- _Source data_
*** Begin section ***

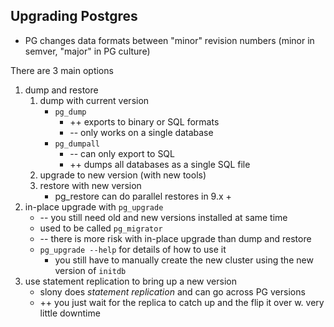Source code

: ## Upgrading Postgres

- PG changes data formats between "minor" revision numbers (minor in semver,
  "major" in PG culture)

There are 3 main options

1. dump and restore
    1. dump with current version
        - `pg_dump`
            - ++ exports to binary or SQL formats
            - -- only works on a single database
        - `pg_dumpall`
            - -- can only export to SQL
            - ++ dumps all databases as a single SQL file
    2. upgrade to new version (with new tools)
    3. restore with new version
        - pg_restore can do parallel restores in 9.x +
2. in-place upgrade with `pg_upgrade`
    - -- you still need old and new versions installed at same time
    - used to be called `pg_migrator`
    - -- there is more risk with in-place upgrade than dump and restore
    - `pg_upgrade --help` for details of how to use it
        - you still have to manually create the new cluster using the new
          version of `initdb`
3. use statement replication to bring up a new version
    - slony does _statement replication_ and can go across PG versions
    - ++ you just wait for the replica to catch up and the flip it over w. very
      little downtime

*** End section ***
*** Begin section ***

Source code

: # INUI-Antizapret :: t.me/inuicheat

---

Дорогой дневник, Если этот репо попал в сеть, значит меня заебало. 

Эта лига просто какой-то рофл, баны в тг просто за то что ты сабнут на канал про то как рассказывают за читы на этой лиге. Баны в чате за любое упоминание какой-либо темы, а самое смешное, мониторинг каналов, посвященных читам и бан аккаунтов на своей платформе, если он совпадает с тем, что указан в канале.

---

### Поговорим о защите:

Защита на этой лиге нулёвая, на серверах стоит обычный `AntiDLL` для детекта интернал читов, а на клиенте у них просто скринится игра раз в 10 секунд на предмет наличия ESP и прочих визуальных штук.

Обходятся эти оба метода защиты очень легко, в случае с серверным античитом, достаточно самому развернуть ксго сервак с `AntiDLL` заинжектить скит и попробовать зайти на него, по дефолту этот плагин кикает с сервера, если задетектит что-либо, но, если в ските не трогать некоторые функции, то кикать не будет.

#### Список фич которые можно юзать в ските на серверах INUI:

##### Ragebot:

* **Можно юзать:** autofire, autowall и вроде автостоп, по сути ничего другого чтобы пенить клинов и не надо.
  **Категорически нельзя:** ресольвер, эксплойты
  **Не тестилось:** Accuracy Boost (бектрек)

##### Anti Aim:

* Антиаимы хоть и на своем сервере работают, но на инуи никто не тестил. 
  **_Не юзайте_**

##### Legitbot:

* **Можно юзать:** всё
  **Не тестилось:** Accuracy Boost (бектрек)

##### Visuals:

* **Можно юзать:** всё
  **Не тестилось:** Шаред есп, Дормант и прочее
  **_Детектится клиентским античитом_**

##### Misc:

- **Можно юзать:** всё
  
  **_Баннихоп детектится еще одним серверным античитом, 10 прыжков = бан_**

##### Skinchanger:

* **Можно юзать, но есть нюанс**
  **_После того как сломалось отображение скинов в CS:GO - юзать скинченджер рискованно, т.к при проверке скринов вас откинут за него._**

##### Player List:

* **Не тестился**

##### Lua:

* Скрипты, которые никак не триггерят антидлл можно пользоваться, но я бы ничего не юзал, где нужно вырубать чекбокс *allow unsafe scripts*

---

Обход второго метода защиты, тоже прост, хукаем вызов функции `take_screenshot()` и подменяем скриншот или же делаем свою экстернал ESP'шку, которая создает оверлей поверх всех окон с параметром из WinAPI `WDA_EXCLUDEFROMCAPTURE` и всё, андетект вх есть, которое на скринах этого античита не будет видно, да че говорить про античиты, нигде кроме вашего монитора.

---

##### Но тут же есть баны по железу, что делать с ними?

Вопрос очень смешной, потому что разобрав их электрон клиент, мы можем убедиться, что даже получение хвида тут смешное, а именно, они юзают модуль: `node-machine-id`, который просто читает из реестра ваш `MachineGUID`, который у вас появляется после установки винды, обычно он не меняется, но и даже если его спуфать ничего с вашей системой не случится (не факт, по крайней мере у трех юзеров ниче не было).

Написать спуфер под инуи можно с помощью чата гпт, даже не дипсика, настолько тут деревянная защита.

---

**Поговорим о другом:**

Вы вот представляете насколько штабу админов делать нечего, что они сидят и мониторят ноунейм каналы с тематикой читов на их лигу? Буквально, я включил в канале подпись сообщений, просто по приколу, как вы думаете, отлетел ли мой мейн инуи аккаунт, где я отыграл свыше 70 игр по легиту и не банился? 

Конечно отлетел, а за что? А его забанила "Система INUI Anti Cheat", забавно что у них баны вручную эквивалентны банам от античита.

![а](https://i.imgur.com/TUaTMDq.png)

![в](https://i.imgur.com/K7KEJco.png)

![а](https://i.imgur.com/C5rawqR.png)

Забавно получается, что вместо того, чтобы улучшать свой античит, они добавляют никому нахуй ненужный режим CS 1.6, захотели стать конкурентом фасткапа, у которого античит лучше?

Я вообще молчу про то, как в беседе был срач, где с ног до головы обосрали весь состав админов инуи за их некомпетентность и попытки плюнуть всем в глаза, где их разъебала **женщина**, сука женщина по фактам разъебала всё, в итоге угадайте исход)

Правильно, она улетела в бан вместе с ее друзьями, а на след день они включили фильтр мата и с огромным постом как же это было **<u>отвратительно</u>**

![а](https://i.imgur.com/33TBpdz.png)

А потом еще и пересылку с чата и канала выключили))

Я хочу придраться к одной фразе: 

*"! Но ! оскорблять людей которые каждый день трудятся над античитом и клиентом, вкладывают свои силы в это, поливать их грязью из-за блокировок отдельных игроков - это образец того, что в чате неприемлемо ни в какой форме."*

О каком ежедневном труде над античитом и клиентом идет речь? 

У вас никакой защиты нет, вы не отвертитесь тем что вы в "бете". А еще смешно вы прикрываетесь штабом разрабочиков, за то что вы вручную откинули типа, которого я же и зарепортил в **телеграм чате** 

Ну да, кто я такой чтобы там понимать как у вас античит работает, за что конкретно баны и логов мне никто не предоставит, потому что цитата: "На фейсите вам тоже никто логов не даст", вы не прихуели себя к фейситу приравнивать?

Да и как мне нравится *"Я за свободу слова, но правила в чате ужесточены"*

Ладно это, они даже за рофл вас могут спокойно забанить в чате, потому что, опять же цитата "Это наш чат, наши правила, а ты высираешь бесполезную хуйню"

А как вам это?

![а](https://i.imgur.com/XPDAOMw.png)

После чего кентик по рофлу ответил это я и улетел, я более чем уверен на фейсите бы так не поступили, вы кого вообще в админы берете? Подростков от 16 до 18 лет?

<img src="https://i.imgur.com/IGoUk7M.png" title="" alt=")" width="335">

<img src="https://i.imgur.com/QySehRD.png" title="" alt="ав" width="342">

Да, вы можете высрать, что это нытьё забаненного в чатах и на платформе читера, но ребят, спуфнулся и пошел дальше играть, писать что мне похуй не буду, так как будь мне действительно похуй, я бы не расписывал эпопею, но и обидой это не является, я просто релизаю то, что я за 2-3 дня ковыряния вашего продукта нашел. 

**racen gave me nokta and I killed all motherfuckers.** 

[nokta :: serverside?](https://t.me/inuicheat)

*** End section ***
*** Begin section ***

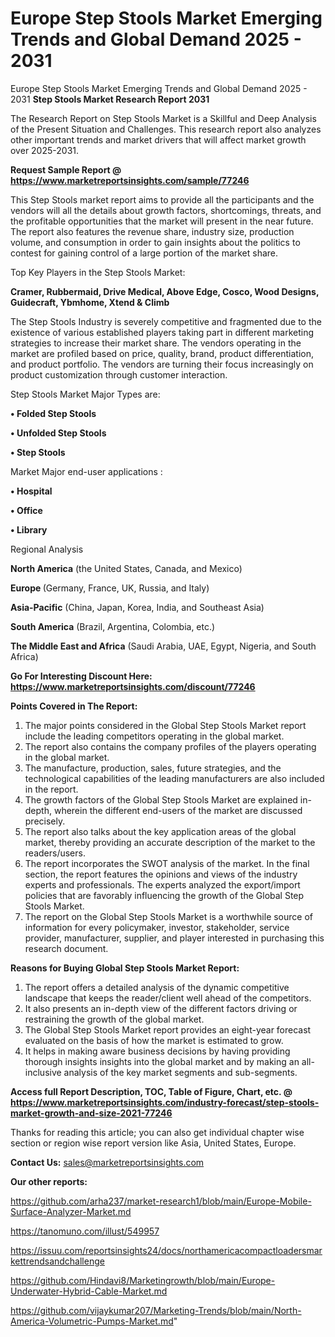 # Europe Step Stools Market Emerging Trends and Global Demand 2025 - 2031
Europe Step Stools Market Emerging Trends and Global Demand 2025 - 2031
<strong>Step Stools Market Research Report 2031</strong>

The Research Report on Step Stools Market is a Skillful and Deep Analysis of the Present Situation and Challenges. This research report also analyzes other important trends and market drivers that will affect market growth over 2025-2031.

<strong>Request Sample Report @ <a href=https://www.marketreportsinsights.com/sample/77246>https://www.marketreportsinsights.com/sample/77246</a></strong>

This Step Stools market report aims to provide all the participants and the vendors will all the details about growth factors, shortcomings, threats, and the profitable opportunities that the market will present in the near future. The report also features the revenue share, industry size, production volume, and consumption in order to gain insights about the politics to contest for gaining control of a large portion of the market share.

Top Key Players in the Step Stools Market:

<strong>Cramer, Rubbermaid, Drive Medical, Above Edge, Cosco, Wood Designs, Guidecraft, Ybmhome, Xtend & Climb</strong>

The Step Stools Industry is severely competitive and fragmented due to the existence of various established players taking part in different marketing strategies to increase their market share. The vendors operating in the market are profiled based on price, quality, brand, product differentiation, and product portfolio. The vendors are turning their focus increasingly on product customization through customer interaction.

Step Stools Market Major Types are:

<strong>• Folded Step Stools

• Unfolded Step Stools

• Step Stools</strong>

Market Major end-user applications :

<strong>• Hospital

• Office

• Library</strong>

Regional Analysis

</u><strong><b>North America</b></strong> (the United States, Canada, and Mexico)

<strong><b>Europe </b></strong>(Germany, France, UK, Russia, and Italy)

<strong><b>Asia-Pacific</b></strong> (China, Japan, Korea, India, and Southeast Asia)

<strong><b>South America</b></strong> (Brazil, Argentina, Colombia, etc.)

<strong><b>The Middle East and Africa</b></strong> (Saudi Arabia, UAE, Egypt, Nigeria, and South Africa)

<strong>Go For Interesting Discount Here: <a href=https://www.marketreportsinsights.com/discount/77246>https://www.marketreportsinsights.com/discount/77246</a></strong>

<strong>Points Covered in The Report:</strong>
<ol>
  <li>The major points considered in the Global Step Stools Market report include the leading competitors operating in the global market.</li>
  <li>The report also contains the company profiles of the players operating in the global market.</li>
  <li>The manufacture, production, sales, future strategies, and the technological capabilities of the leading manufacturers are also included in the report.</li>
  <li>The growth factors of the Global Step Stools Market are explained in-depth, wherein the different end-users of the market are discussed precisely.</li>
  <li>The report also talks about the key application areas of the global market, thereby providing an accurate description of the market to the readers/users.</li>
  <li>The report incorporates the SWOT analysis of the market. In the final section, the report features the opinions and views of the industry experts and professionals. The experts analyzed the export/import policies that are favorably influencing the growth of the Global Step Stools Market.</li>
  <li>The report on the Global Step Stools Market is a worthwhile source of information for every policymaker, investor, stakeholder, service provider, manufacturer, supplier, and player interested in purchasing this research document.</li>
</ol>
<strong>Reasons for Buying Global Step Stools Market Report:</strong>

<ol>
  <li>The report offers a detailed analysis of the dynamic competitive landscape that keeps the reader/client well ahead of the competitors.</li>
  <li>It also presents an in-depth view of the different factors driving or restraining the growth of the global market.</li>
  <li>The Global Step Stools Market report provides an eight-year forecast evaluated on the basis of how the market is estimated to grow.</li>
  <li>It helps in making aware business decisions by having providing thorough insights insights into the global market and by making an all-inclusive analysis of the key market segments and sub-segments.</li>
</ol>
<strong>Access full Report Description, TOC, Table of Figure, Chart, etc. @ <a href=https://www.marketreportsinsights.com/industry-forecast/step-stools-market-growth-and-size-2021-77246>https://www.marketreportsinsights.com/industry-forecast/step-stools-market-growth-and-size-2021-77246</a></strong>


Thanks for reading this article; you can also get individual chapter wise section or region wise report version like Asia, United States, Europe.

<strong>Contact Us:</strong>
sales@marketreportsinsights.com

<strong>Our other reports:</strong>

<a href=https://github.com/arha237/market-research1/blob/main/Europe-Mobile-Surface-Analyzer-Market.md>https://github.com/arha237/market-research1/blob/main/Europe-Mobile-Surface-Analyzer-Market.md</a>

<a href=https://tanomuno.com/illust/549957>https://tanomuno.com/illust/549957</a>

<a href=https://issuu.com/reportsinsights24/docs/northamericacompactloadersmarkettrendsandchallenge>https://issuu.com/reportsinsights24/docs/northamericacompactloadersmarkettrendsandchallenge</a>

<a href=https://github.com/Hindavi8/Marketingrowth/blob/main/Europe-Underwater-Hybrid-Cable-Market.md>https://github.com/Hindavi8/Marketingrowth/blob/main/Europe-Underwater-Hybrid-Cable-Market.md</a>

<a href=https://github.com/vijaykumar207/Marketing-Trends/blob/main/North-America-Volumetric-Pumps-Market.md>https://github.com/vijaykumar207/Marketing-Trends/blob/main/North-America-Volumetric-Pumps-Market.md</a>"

*** End section ***

- _What the task requires_
The stretch of entries above that starts with the line containing "чекбокс *allow unsafe scripts*" and goes on through the line containing "##### Но тут" is to be transcribed exactly, and no other line is to be transcribed.

- _Output below_
* Скрипты, которые никак не триггерят антидлл можно пользоваться, но я бы ничего не юзал, где нужно вырубать чекбокс *allow unsafe scripts*

---

Обход второго метода защиты, тоже прост, хукаем вызов функции `take_screenshot()` и подменяем скриншот или же делаем свою экстернал ESP'шку, которая создает оверлей поверх всех окон с параметром из WinAPI `WDA_EXCLUDEFROMCAPTURE` и всё, андетект вх есть, которое на скринах этого античита не будет видно, да че говорить про античиты, нигде кроме вашего монитора.

---

##### Но тут же есть баны по железу, что делать с ними?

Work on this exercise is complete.